▶ [RAW DATA]
'''
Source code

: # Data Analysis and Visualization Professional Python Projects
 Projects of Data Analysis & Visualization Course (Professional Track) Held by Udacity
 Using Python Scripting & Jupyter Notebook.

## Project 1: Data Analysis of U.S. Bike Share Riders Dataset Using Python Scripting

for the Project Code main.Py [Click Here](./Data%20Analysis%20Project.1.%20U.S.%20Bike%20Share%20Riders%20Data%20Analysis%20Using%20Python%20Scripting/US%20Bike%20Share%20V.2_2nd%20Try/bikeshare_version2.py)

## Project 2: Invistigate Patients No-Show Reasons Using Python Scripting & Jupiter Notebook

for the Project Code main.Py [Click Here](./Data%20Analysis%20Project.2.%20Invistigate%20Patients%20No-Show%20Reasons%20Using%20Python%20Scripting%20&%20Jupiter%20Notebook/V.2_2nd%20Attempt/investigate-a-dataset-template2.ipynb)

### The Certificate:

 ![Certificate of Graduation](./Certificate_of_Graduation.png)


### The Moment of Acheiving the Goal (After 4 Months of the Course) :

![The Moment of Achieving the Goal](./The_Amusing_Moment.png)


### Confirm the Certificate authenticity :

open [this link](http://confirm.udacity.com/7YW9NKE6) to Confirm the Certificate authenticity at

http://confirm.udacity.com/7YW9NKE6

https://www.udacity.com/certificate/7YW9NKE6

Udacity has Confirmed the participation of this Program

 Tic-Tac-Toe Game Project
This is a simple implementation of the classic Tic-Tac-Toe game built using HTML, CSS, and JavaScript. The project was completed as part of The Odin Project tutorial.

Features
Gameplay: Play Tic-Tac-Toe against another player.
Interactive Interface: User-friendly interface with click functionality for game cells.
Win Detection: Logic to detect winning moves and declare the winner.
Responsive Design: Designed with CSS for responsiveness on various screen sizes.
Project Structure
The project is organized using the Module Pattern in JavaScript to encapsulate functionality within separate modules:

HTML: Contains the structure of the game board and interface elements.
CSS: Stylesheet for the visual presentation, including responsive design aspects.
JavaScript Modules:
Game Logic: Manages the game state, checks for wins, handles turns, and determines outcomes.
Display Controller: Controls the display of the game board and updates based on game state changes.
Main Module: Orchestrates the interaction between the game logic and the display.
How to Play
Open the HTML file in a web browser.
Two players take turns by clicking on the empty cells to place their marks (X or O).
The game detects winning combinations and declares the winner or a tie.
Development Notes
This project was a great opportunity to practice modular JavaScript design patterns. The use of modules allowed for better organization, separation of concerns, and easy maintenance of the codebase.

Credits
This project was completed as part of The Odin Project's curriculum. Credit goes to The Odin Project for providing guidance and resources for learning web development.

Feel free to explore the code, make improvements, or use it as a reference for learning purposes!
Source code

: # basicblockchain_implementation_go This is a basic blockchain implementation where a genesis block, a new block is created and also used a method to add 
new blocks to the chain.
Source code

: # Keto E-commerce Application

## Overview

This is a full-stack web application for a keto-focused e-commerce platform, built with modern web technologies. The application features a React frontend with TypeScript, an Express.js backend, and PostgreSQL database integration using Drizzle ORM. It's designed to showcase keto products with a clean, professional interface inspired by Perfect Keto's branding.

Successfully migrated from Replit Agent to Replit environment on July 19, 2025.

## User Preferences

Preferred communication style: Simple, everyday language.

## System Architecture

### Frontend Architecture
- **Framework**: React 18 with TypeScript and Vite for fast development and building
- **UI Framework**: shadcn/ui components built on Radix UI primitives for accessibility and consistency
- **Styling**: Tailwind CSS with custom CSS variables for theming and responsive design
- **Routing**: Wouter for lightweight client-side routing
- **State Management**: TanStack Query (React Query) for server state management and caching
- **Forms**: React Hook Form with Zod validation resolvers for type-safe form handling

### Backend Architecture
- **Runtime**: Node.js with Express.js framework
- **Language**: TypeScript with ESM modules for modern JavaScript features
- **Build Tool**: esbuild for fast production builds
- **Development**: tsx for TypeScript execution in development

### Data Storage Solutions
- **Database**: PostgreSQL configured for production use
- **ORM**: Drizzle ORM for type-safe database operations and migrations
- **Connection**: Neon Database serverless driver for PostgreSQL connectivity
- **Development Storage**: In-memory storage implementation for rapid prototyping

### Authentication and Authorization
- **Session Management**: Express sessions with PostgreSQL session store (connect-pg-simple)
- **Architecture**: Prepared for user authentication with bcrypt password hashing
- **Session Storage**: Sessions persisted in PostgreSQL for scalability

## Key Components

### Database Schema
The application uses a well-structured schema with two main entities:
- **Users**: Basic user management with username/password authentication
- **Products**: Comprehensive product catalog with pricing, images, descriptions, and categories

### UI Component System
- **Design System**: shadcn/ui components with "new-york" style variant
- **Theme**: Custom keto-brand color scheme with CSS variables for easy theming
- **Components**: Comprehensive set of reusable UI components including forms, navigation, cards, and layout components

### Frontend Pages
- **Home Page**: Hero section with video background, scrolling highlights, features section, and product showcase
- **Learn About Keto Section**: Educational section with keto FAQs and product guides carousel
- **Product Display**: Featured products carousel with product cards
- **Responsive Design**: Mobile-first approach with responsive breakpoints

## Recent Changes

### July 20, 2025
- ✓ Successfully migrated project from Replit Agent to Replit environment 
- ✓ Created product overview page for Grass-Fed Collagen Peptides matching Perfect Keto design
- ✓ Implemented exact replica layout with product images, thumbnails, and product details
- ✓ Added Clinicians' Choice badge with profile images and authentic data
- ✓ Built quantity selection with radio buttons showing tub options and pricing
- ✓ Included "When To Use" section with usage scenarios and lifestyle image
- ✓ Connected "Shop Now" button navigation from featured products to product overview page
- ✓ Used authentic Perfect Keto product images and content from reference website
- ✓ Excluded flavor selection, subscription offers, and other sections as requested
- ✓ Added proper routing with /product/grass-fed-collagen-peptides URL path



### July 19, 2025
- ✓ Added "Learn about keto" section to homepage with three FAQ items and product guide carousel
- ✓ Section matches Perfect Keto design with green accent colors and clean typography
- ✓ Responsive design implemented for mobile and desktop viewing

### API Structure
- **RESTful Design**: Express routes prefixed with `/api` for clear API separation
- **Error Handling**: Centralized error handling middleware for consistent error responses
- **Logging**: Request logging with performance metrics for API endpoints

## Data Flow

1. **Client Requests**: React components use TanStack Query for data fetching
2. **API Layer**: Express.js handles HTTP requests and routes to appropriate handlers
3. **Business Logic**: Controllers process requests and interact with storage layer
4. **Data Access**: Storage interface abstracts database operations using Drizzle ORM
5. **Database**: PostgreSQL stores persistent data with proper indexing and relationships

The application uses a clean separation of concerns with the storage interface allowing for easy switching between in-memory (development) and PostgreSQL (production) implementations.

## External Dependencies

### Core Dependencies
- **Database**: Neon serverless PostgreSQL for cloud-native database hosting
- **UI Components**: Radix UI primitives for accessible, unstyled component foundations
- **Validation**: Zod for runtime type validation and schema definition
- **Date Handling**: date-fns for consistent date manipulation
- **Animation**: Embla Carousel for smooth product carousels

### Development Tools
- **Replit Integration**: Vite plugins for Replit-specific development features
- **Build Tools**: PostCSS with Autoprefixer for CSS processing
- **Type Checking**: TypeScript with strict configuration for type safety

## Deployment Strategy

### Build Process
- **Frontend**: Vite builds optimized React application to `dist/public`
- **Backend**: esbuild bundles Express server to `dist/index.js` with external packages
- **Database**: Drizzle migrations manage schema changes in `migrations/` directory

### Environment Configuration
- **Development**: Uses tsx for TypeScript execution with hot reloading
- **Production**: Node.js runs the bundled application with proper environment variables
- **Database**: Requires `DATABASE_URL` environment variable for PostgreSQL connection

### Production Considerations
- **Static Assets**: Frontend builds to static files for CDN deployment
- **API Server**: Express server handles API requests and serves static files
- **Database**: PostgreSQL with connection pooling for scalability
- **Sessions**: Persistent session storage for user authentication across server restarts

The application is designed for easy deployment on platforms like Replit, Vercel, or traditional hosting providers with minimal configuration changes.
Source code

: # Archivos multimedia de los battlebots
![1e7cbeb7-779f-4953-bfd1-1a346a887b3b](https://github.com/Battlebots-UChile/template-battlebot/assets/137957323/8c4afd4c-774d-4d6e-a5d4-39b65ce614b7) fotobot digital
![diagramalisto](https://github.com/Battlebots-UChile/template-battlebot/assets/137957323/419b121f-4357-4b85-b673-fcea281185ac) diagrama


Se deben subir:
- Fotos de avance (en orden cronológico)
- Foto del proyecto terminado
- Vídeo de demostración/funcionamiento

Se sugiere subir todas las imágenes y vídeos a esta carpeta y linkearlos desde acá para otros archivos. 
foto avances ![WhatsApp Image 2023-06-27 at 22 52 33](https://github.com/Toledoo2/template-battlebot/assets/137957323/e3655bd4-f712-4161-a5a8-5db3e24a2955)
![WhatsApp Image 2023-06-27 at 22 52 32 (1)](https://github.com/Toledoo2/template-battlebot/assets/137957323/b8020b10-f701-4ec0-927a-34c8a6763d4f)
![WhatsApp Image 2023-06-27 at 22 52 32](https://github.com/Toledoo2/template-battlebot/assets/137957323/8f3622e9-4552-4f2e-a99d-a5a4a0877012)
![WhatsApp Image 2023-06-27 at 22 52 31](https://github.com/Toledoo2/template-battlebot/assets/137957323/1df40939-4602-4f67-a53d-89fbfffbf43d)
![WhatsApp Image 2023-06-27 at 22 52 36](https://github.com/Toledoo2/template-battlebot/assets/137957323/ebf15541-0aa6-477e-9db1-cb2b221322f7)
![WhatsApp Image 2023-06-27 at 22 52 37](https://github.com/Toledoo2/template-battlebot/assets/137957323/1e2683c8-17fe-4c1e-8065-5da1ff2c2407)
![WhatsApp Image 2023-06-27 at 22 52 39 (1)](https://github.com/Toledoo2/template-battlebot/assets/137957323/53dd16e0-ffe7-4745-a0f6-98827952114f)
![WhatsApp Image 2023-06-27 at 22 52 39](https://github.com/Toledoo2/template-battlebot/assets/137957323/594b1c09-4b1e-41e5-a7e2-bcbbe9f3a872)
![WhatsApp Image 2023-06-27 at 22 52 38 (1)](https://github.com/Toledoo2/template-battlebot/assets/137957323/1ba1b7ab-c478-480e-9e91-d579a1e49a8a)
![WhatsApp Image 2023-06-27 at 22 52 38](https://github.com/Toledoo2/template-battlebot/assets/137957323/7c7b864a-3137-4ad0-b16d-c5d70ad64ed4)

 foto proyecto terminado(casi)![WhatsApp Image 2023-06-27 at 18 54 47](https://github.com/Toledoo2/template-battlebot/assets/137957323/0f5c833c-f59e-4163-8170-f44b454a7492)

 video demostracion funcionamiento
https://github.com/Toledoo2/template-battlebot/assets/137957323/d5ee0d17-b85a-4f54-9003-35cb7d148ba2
'''
▶ [ASSIGNED TASK] Would you please write out, exactly and with no other lines, the stretch of the listing above from the line containing "## System Architecture" through the line containing "- **Language**: TypeScript"?

▶ [EXERCISE SOLUTION]
## System Architecture

### Frontend Architecture
- **Framework**: React 18 with TypeScript and Vite for fast development and building
- **UI Framework**: shadcn/ui components built on Radix UI primitives for accessibility and consistency
- **Styling**: Tailwind CSS with custom CSS variables for theming and responsive design
- **Routing**: Wouter for lightweight client-side routing
- **State Management**: TanStack Query (React Query) for server state management and caching
- **Forms**: React Hook Form with Zod validation resolvers for type-safe form handling

### Backend Architecture
- **Runtime**: Node.js with Express.js framework
- **Language**: TypeScript with ESM modules for modern JavaScript features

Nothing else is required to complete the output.